Fittingly, he was also named coach of the year.

Not bad for a guy from the Central Coast of New South Wales, who grew up surfing.

Thompson says his dad introduced him to snowboarding when he was about 16 — driving for six hours to get to his nearest skifield, Perisher — and he quickly fell in love with it.

‘‘There’s just something there that made me want it more … it’s been my whole life since.’’

His parents honeymooned in Queenstown in 1982, and Thompson came for his first visit in ’01, deciding he’d eventually relocate here, which he duly did in 2005 and then worked out how to make a career from snowboarding.

‘‘Mum led me into instructing, and so I went through a rookie programme at Coronet Peak and learnt how to become a snowboard instructor.’’

He spent seven years doing that before upskilling to become an examiner and trainer of instructors, which led into coaching, something he says he’s always ‘‘had a fascination with’’ since his early years surfing.

‘‘I guess I didn’t get the opportunities presented to me that I felt like would have helped my surfing.

‘‘I always wanted to give back in my sports, so it just fitted well.’’

He first worked with snowboarder Carlos Garcia Knight when he was just 13.

‘‘He went all the way to the Olympics and got fifth in PyeongChang.’’

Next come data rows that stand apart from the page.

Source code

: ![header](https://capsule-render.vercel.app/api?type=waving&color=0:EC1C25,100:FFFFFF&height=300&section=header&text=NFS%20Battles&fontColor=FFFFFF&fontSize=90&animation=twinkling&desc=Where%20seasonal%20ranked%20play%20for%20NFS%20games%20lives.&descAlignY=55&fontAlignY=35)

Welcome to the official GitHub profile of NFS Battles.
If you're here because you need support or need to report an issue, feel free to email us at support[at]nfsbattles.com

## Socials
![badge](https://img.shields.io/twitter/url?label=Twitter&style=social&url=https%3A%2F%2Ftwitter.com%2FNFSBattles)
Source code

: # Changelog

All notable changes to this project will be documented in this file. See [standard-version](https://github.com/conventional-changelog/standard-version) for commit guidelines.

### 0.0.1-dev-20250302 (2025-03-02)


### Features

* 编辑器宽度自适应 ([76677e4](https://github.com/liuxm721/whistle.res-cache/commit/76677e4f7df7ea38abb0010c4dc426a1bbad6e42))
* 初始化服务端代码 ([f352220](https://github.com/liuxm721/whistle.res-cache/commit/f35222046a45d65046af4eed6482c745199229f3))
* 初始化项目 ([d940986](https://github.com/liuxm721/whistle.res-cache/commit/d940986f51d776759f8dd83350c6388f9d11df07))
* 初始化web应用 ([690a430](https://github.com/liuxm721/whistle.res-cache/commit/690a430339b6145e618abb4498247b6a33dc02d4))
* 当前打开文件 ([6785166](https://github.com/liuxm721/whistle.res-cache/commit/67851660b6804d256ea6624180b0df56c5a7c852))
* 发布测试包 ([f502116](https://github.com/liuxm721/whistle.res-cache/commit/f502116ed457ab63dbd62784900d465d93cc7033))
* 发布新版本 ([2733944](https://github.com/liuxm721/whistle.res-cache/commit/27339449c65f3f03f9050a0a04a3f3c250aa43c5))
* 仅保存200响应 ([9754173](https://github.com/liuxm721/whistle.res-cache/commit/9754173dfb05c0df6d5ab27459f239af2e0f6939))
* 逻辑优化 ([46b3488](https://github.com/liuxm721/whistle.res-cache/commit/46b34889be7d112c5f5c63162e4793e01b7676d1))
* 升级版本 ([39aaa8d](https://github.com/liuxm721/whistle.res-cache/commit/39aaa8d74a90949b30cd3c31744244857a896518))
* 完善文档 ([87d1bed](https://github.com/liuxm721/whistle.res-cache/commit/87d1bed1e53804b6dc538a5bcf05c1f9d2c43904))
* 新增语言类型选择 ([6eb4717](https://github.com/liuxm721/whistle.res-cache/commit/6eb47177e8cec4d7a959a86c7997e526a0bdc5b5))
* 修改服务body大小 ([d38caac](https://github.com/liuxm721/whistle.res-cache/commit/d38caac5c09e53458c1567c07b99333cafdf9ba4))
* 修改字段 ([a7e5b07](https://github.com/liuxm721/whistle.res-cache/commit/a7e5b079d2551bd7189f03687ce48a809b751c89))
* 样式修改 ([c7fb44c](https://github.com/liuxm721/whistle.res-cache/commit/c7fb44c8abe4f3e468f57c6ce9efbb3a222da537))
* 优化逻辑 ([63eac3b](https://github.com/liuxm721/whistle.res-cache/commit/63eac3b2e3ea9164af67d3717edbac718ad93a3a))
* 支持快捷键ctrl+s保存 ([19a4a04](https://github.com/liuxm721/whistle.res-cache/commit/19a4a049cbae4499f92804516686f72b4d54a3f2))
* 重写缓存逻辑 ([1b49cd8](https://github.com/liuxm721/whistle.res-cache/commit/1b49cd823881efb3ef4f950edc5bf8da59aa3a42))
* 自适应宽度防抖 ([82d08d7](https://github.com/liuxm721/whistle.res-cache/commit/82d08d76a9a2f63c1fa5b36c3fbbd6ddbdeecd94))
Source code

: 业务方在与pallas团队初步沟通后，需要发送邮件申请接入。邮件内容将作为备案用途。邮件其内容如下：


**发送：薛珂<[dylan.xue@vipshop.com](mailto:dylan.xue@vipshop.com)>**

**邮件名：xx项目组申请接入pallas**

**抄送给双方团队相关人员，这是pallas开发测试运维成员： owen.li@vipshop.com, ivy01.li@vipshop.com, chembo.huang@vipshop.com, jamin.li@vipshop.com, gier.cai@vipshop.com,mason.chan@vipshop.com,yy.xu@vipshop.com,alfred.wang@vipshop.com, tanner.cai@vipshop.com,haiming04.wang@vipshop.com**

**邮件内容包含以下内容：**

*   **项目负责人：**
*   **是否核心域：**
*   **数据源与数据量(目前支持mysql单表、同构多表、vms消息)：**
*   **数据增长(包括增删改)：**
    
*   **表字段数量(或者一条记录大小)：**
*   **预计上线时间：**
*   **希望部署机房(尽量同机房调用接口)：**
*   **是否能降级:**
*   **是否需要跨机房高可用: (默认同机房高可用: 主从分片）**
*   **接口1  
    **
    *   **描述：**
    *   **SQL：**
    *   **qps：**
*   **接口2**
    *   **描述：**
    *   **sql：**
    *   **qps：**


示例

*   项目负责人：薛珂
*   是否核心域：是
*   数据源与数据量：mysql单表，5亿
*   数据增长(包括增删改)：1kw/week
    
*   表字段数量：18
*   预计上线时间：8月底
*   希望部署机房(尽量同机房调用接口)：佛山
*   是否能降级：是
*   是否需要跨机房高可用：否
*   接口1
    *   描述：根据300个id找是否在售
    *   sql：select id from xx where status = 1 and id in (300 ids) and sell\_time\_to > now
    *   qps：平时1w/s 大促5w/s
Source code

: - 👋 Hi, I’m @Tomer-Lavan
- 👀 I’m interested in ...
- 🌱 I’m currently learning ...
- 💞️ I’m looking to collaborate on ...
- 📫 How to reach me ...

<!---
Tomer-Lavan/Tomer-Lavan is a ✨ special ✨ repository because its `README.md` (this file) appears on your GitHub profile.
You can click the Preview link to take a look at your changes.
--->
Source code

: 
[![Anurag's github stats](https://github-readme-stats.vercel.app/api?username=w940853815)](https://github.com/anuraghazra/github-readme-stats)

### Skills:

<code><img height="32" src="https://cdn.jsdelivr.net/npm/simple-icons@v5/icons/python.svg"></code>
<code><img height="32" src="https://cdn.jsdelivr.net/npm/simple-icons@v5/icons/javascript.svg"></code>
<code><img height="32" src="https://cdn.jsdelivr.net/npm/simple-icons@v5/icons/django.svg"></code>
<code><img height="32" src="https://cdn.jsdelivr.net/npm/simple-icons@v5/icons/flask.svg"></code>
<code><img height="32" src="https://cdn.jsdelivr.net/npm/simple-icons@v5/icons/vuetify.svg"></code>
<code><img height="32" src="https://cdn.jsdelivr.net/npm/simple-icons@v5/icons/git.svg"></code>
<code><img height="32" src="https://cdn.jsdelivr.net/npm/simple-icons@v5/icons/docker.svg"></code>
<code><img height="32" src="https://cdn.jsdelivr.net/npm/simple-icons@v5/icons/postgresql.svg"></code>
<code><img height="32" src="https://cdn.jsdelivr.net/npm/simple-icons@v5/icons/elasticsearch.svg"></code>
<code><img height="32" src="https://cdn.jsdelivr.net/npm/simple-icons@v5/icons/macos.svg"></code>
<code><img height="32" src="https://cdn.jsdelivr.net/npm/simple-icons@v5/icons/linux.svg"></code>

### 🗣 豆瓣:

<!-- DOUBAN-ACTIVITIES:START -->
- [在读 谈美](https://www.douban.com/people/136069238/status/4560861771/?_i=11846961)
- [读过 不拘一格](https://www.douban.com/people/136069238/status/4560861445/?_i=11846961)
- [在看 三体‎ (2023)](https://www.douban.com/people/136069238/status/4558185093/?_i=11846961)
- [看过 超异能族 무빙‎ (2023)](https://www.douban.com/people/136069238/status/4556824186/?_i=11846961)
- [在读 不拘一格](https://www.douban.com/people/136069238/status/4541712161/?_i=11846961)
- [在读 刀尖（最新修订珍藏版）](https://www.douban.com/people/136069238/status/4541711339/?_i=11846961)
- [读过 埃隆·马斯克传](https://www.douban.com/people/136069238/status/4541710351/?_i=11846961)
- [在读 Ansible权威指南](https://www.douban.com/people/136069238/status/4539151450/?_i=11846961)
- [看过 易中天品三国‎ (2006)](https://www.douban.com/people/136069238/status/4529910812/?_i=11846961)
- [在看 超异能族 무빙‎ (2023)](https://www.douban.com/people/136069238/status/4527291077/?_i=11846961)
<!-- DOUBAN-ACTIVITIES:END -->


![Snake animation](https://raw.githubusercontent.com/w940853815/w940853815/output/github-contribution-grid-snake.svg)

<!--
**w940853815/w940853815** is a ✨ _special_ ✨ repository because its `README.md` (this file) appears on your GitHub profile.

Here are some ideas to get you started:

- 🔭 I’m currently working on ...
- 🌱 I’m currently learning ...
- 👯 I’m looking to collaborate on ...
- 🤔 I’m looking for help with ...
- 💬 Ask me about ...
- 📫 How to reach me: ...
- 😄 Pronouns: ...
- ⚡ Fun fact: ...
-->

Along the way he worked with multiple X Games medallist, European Open gold medallist and US Open champion snow boarder Christy Prior.

For the past seven years he’s coached Collins, who this year won the FIS Snowboard Crystal Globe, and Sadowski-Synnott’s been with him ‘‘on and off’’ over that period, but full-time for the past two or three years.

He also helps coach Queenstowner Cool Wakushima.

As he looks to the future of snowboarding in Queenstown, Thompson says he already feels like ‘‘we are a world leader, and that’s just going to continue to be the norm’’.

‘‘We’ve shown over the last few years that we’re a force in the competition realm, and people are starting to look to us more for where the bar is and how to do it so it’s pretty exciting.’’

Being used to sitting behind the scenes, Thompson says it was ‘‘super-special’’ to be recognised, but he was more stoked to share the stage with Collins and Sadowski-Synnott.

‘‘That was something I’ll never forget.’’

Meantime, the Wakatipu High School/Whakatipu Rowing Club’s under-16 boys’ coxed squad sculls, who won gold at the Maadi Cup, South Island secondary schools champs and South Island club champs, and took silver in the U18s at the club champs, won the ‘emerging talent team of the year’, beating out classmates the U17 girls’ coxed quad sculls, who also won gold at the Maadi Cup and South Island secondary schools, and the South Island junior champs, and Winter Games NZ boss Marty Toomey, chef de mission for the Beijing Winter Olympics, was named administrator of the year.